Effects of cationic substitutions on delayed rectifier current in type I vestibular hair cells.

The resting potassium current (I(KI)) in gerbil dissociated type I vestibular hair cells has been characterized under various ionic conditions in whole cell voltage-clamp. When all K(+) in the patch electrode solution was replaced with Na(+), (Na(+))(in) or Cs(+), (Cs(+))(in), large inward currents were evoked in response to voltage steps between -90 and -50 mV. Activation of these currents could be described by a Hodgkin-Huxley-type kinetic scheme, the order of best fit increasing with depolarization. Above approximately -40 mV currents became outward and inactivated with a monoexponential time course. Membrane resistance was inversely correlated with external K(+) concentration. With (Na(+))(in), currents were eliminated when K(+) was removed from the external solution or following extracellular perfusion of 4-aminopyridine, indicating that currents flowed through I(KI) channels.
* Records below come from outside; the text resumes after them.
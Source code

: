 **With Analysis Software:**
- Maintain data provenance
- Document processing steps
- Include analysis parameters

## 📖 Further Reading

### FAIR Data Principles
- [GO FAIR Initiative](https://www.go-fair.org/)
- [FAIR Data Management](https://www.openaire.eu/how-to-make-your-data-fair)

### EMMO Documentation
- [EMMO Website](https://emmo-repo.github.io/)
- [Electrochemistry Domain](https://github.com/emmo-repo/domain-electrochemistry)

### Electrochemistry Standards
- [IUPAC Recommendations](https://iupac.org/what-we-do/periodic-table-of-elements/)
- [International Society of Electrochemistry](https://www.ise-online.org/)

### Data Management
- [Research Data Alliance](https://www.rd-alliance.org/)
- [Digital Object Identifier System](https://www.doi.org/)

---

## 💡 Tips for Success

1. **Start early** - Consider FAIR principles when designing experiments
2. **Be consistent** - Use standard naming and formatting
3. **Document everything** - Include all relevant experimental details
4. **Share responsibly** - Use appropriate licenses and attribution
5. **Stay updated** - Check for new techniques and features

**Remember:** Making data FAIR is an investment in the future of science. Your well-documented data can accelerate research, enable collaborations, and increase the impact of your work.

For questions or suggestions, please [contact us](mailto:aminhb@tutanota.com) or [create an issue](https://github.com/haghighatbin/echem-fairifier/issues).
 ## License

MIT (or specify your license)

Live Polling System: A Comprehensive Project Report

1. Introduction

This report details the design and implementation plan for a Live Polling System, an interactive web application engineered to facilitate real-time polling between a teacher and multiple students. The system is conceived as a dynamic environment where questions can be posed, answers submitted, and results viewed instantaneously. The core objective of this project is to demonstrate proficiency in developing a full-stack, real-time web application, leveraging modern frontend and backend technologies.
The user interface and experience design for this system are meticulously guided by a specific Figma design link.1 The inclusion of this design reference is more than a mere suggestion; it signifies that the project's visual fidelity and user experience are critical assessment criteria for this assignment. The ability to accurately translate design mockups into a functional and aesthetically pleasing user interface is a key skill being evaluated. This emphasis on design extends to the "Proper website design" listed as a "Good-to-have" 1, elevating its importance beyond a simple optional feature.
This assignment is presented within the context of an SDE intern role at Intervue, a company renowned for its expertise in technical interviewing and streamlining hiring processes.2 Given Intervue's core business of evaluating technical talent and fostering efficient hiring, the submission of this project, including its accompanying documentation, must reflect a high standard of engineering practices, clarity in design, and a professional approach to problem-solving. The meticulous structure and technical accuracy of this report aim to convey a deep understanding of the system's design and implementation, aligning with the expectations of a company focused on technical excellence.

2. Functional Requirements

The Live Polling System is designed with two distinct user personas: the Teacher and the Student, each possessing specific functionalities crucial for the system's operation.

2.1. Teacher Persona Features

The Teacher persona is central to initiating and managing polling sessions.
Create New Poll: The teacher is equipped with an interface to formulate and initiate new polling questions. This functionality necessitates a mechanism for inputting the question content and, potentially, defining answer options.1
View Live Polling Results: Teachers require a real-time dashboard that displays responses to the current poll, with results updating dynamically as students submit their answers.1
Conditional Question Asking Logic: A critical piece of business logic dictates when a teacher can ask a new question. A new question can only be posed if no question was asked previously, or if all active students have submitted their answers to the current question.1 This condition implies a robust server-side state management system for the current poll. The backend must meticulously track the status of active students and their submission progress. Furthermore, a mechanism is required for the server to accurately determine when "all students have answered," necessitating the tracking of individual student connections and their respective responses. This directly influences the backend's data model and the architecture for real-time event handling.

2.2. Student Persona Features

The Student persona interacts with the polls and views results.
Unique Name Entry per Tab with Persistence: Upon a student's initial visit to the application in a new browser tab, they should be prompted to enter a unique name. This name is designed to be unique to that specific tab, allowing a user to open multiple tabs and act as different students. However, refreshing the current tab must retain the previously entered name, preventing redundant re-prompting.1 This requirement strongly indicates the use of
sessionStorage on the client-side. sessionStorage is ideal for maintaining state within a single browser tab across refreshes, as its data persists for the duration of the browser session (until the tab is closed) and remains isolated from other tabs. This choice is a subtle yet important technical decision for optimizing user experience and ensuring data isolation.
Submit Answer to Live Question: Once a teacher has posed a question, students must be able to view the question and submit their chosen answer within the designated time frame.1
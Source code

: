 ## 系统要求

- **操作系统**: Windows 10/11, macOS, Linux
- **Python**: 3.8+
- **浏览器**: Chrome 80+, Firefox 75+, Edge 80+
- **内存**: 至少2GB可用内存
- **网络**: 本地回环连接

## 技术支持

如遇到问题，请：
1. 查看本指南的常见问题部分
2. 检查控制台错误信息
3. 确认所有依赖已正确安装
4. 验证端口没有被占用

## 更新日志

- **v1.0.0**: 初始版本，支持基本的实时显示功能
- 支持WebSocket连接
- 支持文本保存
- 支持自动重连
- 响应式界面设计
Also, reduction of K(+) entry through manipulation of membrane potential reduced the magnitude of the outward current. Under symmetrical Cs(+), 0 K(+) conditions I(KI) is highly permeable to Cs(+). However, inward currents were reduced when small amounts of external K(+) were added. Higher concentrations of K(+) resulted in larger currents indicating an anomalous mole fraction effect in mixtures of external Cs(+) and K(+).